16-17 yaşında tahta çıkan ve 38-39 yaşında ölen Abdülmecit'in öyküsü Osmanlı padişahları içinde dikkat çekici ve çok üzücüdür. O yüzden merak edip aldım. İyi ki almışım oldukça doğru bilgiler içeren kitap öykü gibi yazıldığından okunması kolay. 19. yüzyıl Osmanlısının Harem hayatı çok güzel verilmiş. Bu eseri okuyanlar Ayşe Osmanoğlu'nun "Babam Abdülhamit"ini de okusunlar. Eğer padişahları tapılacak insanlar yarı Evliyalar gibi görüyorsanız sakın okumayın. Bu kitap hataları, günahları, zayıflıkları olan bir insanın hikayesini anlatıyor.

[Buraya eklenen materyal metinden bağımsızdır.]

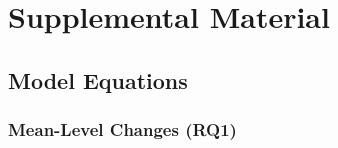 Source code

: \documentclass[
  english,
  man,floatsintext]{apa7}
\begin{document}
\endgroup

\newpage

\hypertarget{appendix-appendix}{%
\appendix}


\renewcommand{\appendixname}{\textcolor{white}{.}}

\hypertarget{supplemental-material}{%
\section{Supplemental Material}\label{supplemental-material}}

\renewcommand{\thefigure}{S\arabic{figure}} \setcounter{figure}{0}
\renewcommand{\thetable}{S\arabic{table}} \setcounter{table}{0}

\setcounter{page}{1}

\hypertarget{model-equations}{%
\subsection{Model Equations}\label{model-equations}}

\hypertarget{mean-level-changes-rq1}{%
\subsubsection{Mean-Level Changes (RQ1)}\label{mean-level-changes-rq1}}
\end{document}
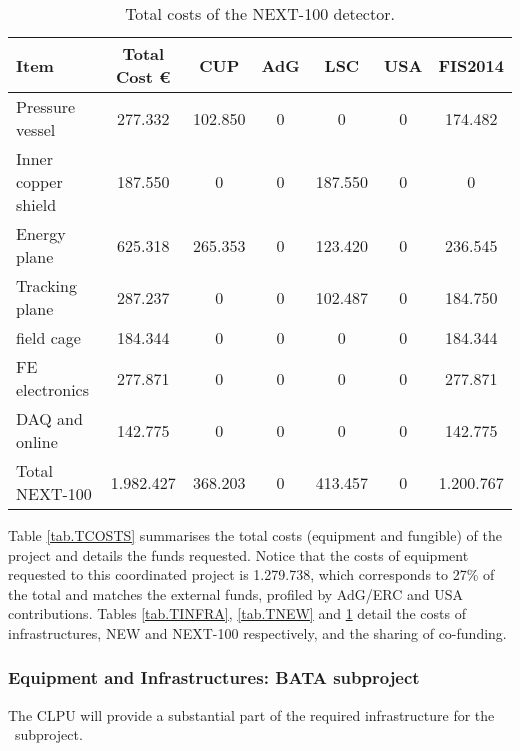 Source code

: \begin{table}[h!]
\begin{center}
\begin{tabular}{|l|c|c|c|c|c|c|}
\hline
 Item & Total Cost \euro & CUP	&AdG &	LSC & USA &	FIS2014 \\
 \hline
 Pressure vessel &	 277.332 & 	 102.850 & 	 0 & 	 0 & 	 0 & 	 174.482 \\ 
Inner copper shield &	 187.550 & 	 0 & 	 0 & 	 187.550 & 	 0 & 	 0 \\ 
Energy plane	& 625.318 & 	 265.353 & 	 0 & 	 123.420 & 	 0 & 	 236.545 \\ 
Tracking plane	&  287.237 & 	 0 & 	 0 & 	 102.487 & 	 0 & 	 184.750 \\ 
field cage	 & 184.344 & 	 0 & 	 0 & 	 0 & 	 0 & 	 184.344 \\ 
FE electronics	& 277.871 & 	 0 & 	 0 & 	 0 & 	 0 & 	 277.871 \\
DAQ and online &	 142.775 & 	 0 & 	 0 & 	 0 & 	 0 & 	 142.775 \\ 
Total NEXT-100	 & 1.982.427 & 	 368.203 & 	 0 & 	 413.457 & 	 0 & 	 1.200.767 \\ 
  \hline\hline
\end{tabular}  
\caption{Total costs of the NEXT-100 detector.}
\label{tab.TN100}
\end{center}
\end{table} 
 
Table \ref{tab.TCOSTS} summarises the total costs (equipment and fungible) of the project and details the funds requested. Notice that the costs of equipment requested to this coordinated project is 1.279.738, which corresponds to 27\% of the total and matches the external funds, profiled by AdG/ERC and USA contributions. 
Tables \ref{tab.TINFRA},  \ref{tab.TNEW} and  \ref{tab.TN100} detail the costs of infrastructures, NEW and NEXT-100 respectively, and the sharing of co-funding. 

\subsubsection*{Equipment and Infrastructures: BATA subproject}

The CLPU will provide a substantial part of the required infrastructure for the \BATA\ subproject.
 
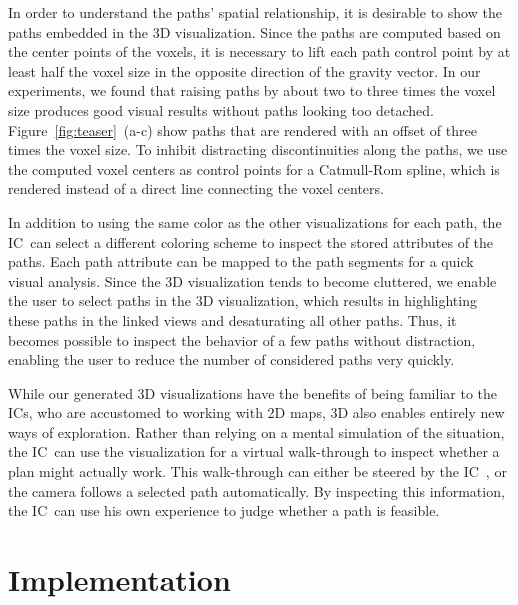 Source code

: \documentclass[conference,10pt,letter]{IEEEtran}
\def\IC{IC}
\begin{document}
 In order to understand the paths' spatial relationship, it is desirable to show the paths embedded in the 3D visualization. Since the paths are computed based on the center points of the voxels, it is necessary to lift each path control point by at least half the voxel size in the opposite direction of the gravity vector. In our experiments, we found that raising paths by about two to three times the voxel size produces good visual results without paths looking too detached. Figure~\ref{fig:teaser}~(a-c) show paths that are rendered with an offset of three times the voxel size. To inhibit distracting discontinuities along the paths, we use the computed voxel centers as control points for a Catmull-Rom spline, which is rendered instead of a direct line connecting the voxel centers. 

In addition to using the same color as the other visualizations for each path, the \IC\ can select a different coloring scheme to inspect the stored attributes of the paths. Each path attribute can be mapped to the path segments for a quick visual analysis. Since the 3D visualization tends to become cluttered, we enable the user to select paths in the 3D visualization, which results in highlighting these paths in the linked views and desaturating all other paths. Thus, it becomes possible to inspect the behavior of a few paths without distraction, enabling the user to reduce the number of considered paths very quickly.

While our generated 3D visualizations have the benefits of being familiar to the \IC s, who are accustomed to working with 2D maps, 3D also enables entirely new ways of exploration. Rather than relying on a mental simulation of the situation, the \IC\ can use the visualization for a virtual walk-through to inspect whether a plan might actually work. This walk-through can either be steered by the \IC\ , or the camera follows a selected path automatically. By inspecting this information, the \IC\ can use his own experience to judge whether a path is feasible.


\section{Implementation} \label{sec:implementation}
\end{document}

Abdülmecit, Osmanlı tahtına oturduğu zaman hiç devlet idare ve hayat tecrübesi olmaması nedeniyle oraya buraya çekilmiş. Ne babası II. Mahmut gibi dediğim dedik bir padişah ne de oğlu Sultan Abdülhamit gibi devlet işlerinde kafasında 99 tilkinin kuyrukları bile birbirine değmeden gezen kurnaz bir politikacıydı.
Her şeyi varken hiçbir şeysiz kalan bir adam haline gelmiş. Kadınlara kibar davranan bir adam olduğu için hem karıları , hem kızları istedikleri gibi davranmışlar. Başka padişahlar olsa bu kitapta bahsedilen olaylar için kimleri asmaz ve sürmezdi ki.
İmparatorluğun çökmesini önlemek için ilan edilen Gülhane Hatt-ı Hümayun'u yani Tanzimat Fermanı imparatorluğun içişlerine karışma nedeni olarak kullanılacağını kimse ön görememiş.
Tarih konularına meraklı olanlara tavsiye ederim.